▶ Dataset entries
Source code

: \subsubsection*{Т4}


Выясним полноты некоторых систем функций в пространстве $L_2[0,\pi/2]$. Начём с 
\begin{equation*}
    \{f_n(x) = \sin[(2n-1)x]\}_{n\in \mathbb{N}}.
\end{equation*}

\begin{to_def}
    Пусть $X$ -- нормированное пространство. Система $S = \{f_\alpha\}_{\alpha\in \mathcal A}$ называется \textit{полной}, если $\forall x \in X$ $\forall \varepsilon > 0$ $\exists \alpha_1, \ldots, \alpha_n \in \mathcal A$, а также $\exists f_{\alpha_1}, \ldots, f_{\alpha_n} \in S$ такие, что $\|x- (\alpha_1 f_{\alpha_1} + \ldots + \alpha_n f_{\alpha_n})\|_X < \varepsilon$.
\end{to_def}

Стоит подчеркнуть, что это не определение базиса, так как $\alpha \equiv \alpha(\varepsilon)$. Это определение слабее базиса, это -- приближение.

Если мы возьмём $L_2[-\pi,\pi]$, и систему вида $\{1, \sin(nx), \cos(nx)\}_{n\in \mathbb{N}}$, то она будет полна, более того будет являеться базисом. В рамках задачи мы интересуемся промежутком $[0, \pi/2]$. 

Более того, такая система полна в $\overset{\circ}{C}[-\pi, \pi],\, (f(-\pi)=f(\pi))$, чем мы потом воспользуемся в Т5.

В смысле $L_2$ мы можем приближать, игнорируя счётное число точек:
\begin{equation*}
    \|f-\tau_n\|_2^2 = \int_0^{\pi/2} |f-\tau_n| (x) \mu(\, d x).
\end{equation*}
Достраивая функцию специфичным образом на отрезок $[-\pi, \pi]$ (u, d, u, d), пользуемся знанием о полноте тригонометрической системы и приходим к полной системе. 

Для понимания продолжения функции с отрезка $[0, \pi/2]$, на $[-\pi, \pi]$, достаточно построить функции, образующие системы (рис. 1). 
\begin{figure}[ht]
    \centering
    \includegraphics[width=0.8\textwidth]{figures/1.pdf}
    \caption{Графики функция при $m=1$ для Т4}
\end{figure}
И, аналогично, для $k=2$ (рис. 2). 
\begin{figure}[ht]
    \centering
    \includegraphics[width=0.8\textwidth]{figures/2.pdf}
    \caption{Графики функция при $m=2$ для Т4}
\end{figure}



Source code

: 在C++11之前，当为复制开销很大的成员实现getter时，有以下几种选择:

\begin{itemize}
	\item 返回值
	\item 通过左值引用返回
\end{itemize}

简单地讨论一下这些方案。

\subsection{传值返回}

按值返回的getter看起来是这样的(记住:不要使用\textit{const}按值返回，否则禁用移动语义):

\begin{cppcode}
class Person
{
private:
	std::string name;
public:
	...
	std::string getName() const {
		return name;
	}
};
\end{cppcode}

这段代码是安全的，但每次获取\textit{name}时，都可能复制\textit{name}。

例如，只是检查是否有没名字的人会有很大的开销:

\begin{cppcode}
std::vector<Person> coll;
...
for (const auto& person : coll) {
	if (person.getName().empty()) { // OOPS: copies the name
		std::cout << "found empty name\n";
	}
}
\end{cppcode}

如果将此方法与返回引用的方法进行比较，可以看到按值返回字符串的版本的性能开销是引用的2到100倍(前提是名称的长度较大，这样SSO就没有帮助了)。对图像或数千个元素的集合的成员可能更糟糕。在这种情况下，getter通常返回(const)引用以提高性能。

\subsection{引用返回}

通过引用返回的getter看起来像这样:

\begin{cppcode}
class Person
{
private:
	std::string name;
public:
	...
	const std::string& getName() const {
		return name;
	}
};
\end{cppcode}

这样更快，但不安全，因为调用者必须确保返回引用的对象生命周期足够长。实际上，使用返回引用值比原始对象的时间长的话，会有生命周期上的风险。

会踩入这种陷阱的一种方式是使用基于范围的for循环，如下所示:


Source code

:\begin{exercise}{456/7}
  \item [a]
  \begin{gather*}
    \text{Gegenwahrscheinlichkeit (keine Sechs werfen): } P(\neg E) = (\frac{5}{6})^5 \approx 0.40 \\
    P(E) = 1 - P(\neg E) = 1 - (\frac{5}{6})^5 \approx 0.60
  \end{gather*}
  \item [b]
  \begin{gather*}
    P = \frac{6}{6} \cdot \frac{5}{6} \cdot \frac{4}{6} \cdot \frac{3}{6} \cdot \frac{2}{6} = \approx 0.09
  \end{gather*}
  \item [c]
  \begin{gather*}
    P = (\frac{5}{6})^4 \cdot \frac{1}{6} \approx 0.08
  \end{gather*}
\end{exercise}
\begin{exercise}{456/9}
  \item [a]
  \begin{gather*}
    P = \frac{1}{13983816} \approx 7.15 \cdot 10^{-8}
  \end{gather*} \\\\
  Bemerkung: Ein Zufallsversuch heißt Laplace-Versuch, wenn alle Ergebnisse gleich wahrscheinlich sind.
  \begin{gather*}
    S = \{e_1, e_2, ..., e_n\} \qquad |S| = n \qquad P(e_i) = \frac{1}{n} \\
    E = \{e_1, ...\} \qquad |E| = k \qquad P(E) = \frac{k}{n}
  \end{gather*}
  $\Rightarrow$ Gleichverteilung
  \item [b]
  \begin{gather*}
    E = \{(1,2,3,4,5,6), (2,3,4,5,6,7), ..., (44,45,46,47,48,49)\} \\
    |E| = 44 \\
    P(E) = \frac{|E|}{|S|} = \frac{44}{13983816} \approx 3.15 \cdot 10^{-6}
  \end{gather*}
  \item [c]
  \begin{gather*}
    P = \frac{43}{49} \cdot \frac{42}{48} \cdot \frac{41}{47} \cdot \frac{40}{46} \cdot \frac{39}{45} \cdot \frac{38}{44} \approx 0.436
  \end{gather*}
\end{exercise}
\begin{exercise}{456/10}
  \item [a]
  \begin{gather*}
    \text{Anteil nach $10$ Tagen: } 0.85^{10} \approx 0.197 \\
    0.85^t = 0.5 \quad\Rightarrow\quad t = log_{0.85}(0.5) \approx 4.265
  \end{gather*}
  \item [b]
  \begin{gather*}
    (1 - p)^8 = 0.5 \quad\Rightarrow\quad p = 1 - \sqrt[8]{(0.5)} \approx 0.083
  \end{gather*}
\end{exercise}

▶ Work item
All of the records above need to be printed again exactly as they appear.

▶ Output
Source code

: \subsubsection*{Т4}


Выясним полноты некоторых систем функций в пространстве $L_2[0,\pi/2]$. Начём с 
\begin{equation*}
    \{f_n(x) = \sin[(2n-1)x]\}_{n\in \mathbb{N}}.
\end{equation*}

\begin{to_def}
    Пусть $X$ -- нормированное пространство. Система $S = \{f_\alpha\}_{\alpha\in \mathcal A}$ называется \textit{полной}, если $\forall x \in X$ $\forall \varepsilon > 0$ $\exists \alpha_1, \ldots, \alpha_n \in \mathcal A$, а также $\exists f_{\alpha_1}, \ldots, f_{\alpha_n} \in S$ такие, что $\|x- (\alpha_1 f_{\alpha_1} + \ldots + \alpha_n f_{\alpha_n})\|_X < \varepsilon$.
\end{to_def}

Стоит подчеркнуть, что это не определение базиса, так как $\alpha \equiv \alpha(\varepsilon)$. Это определение слабее базиса, это -- приближение.

Если мы возьмём $L_2[-\pi,\pi]$, и систему вида $\{1, \sin(nx), \cos(nx)\}_{n\in \mathbb{N}}$, то она будет полна, более того будет являеться базисом. В рамках задачи мы интересуемся промежутком $[0, \pi/2]$. 

Более того, такая система полна в $\overset{\circ}{C}[-\pi, \pi],\, (f(-\pi)=f(\pi))$, чем мы потом воспользуемся в Т5.

В смысле $L_2$ мы можем приближать, игнорируя счётное число точек:
\begin{equation*}
    \|f-\tau_n\|_2^2 = \int_0^{\pi/2} |f-\tau_n| (x) \mu(\, d x).
\end{equation*}
Достраивая функцию специфичным образом на отрезок $[-\pi, \pi]$ (u, d, u, d), пользуемся знанием о полноте тригонометрической системы и приходим к полной системе. 

Для понимания продолжения функции с отрезка $[0, \pi/2]$, на $[-\pi, \pi]$, достаточно построить функции, образующие системы (рис. 1). 
\begin{figure}[ht]
    \centering
    \includegraphics[width=0.8\textwidth]{figures/1.pdf}
    \caption{Графики функция при $m=1$ для Т4}
\end{figure}
И, аналогично, для $k=2$ (рис. 2). 
\begin{figure}[ht]
    \centering
    \includegraphics[width=0.8\textwidth]{figures/2.pdf}
    \caption{Графики функция при $m=2$ для Т4}
\end{figure}



Source code

: 在C++11之前，当为复制开销很大的成员实现getter时，有以下几种选择:

\begin{itemize}
	\item 返回值
	\item 通过左值引用返回
\end{itemize}

简单地讨论一下这些方案。

\subsection{传值返回}

按值返回的getter看起来是这样的(记住:不要使用\textit{const}按值返回，否则禁用移动语义):

\begin{cppcode}
class Person
{
private:
	std::string name;
public:
	...
	std::string getName() const {
		return name;
	}
};
\end{cppcode}

这段代码是安全的，但每次获取\textit{name}时，都可能复制\textit{name}。

例如，只是检查是否有没名字的人会有很大的开销:

\begin{cppcode}
std::vector<Person> coll;
...
for (const auto& person : coll) {
	if (person.getName().empty()) { // OOPS: copies the name
		std::cout << "found empty name\n";
	}
}
\end{cppcode}

如果将此方法与返回引用的方法进行比较，可以看到按值返回字符串的版本的性能开销是引用的2到100倍(前提是名称的长度较大，这样SSO就没有帮助了)。对图像或数千个元素的集合的成员可能更糟糕。在这种情况下，getter通常返回(const)引用以提高性能。

\subsection{引用返回}

通过引用返回的getter看起来像这样:

\begin{cppcode}
class Person
{
private:
	std::string name;
public:
	...
	const std::string& getName() const {
		return name;
	}
};
\end{cppcode}

这样更快，但不安全，因为调用者必须确保返回引用的对象生命周期足够长。实际上，使用返回引用值比原始对象的时间长的话，会有生命周期上的风险。

会踩入这种陷阱的一种方式是使用基于范围的for循环，如下所示:


Source code

:\begin{exercise}{456/7}
  \item [a]
  \begin{gather*}
    \text{Gegenwahrscheinlichkeit (keine Sechs werfen): } P(\neg E) = (\frac{5}{6})^5 \approx 0.40 \\
    P(E) = 1 - P(\neg E) = 1 - (\frac{5}{6})^5 \approx 0.60
  \end{gather*}
  \item [b]
  \begin{gather*}
    P = \frac{6}{6} \cdot \frac{5}{6} \cdot \frac{4}{6} \cdot \frac{3}{6} \cdot \frac{2}{6} = \approx 0.09
  \end{gather*}
  \item [c]
  \begin{gather*}
    P = (\frac{5}{6})^4 \cdot \frac{1}{6} \approx 0.08
  \end{gather*}
\end{exercise}
\begin{exercise}{456/9}
  \item [a]
  \begin{gather*}
    P = \frac{1}{13983816} \approx 7.15 \cdot 10^{-8}
  \end{gather*} \\\\
  Bemerkung: Ein Zufallsversuch heißt Laplace-Versuch, wenn alle Ergebnisse gleich wahrscheinlich sind.
  \begin{gather*}
    S = \{e_1, e_2, ..., e_n\} \qquad |S| = n \qquad P(e_i) = \frac{1}{n} \\
    E = \{e_1, ...\} \qquad |E| = k \qquad P(E) = \frac{k}{n}
  \end{gather*}
  $\Rightarrow$ Gleichverteilung
  \item [b]
  \begin{gather*}
    E = \{(1,2,3,4,5,6), (2,3,4,5,6,7), ..., (44,45,46,47,48,49)\} \\
    |E| = 44 \\
    P(E) = \frac{|E|}{|S|} = \frac{44}{13983816} \approx 3.15 \cdot 10^{-6}
  \end{gather*}
  \item [c]
  \begin{gather*}
    P = \frac{43}{49} \cdot \frac{42}{48} \cdot \frac{41}{47} \cdot \frac{40}{46} \cdot \frac{39}{45} \cdot \frac{38}{44} \approx 0.436
  \end{gather*}
\end{exercise}
\begin{exercise}{456/10}
  \item [a]
  \begin{gather*}
    \text{Anteil nach $10$ Tagen: } 0.85^{10} \approx 0.197 \\
    0.85^t = 0.5 \quad\Rightarrow\quad t = log_{0.85}(0.5) \approx 4.265
  \end{gather*}
  \item [b]
  \begin{gather*}
    (1 - p)^8 = 0.5 \quad\Rightarrow\quad p = 1 - \sqrt[8]{(0.5)} \approx 0.083
  \end{gather*}
\end{exercise}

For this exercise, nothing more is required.